**AIM OF THE TASK**
State, as one number, how many lines in these records hold "blue".

**LISTED ENTRIES**
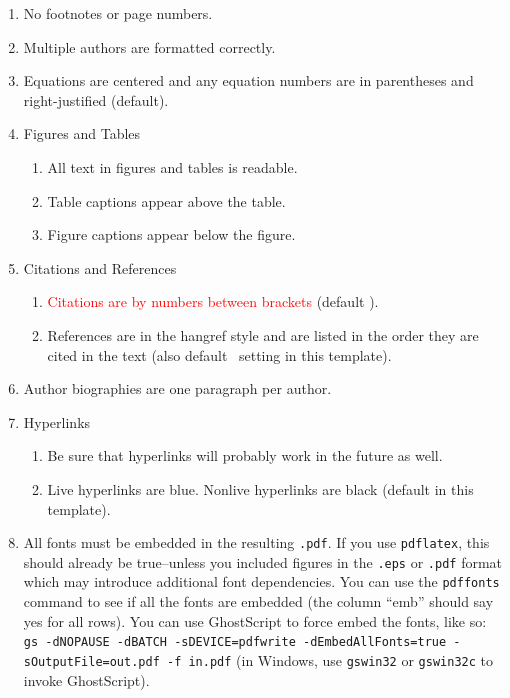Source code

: \documentclass{scspaperproc}
\theoremstyle{scsthe}
\begin{document}
\begin{enumerate}
	\item No footnotes or page numbers.
	\item Multiple authors are formatted correctly.
	\item Equations are centered and any equation numbers are in parentheses and right-justified (default).
	\item Figures and Tables
  \begin{enumerate}
	  \item All text in figures and tables is readable.
	  \item Table captions appear above the table.
	  \item Figure captions appear below the figure.
	\end{enumerate}
	\item Citations and References
  \begin{enumerate}
	  \item \textcolor{red}{Citations are by numbers between brackets} (default \BibTeX). 
	  \item References are in the hangref style and are listed in the order they are cited in the text (also default \BibTeX\ setting in this template). 
	\end{enumerate}
	\item Author biographies are one paragraph per author.
	\item Hyperlinks
  \begin{enumerate}
	  \item Be sure that hyperlinks will probably work in the future as well.
	  \item Live hyperlinks are blue. Nonlive hyperlinks are black (default in this template).
	\end{enumerate}
	\item All fonts must be embedded in the resulting \texttt{.pdf}. If you use \texttt{pdflatex}, this should already be true--unless you included figures in the \texttt{.eps} or \texttt{.pdf} format which may introduce additional font dependencies. You can use the \texttt{pdffonts} command to see if all the fonts are embedded (the column ``emb'' should say yes for all rows). You can use GhostScript to force embed the fonts, like so: {\texttt{gs -dNOPAUSE -dBATCH -sDEVICE=pdfwrite -dEmbedAllFonts=true -sOutputFile=out.pdf -f in.pdf}} (in Windows, use \texttt{gswin32} or \texttt{gswin32c} to invoke GhostScript).
\end{enumerate}
\end{document}

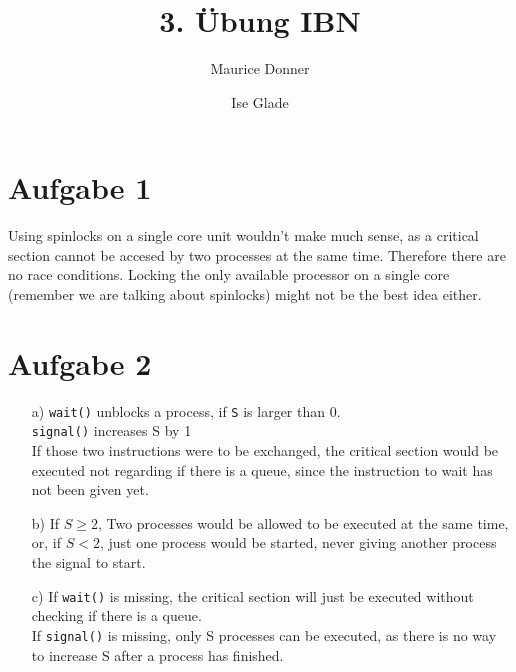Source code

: \documentclass{article}
\title{\textsf{\color{blue!40!black}3. Übung IBN}}
\author{Maurice Donner \and Ise Glade}
\begin{document}
\maketitle
\newpage

\section*{Aufgabe 1}
Using spinlocks on a single core unit wouldn't make much sense, as a
critical section cannot be accesed by two processes at the same time.
Therefore there are no race conditions. Locking the only available
processor on a single core (remember we are talking about
spinlocks) might not be the best idea either.
\section*{Aufgabe 2}
\begin{itemize}
    \item[a)] 
	\verb=wait()= unblocks a process, if \verb=S= is larger than 0.\\
	\verb=signal()= increases S by 1\\
	If those two instructions were to be exchanged, the critical section
	would be executed not regarding if there is a queue, since
	the instruction to wait has not been given yet.
    \item[b)]
	If \( S \geq 2 \), Two processes would be allowed to be executed
	at the same time, or, if \( S < 2 \), just one process would
	be started, never giving another process the signal to start.
    \item[c)]
	If \verb=wait()= is missing, the critical section will just be executed
	without checking if there is a queue.\\
	If \verb=signal()= is missing, only S processes can be executed, as
	there is no way to increase S after a process has finished.
\end{itemize}
\end{document}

**RESPONSE FOR THIS EXERCISE**
2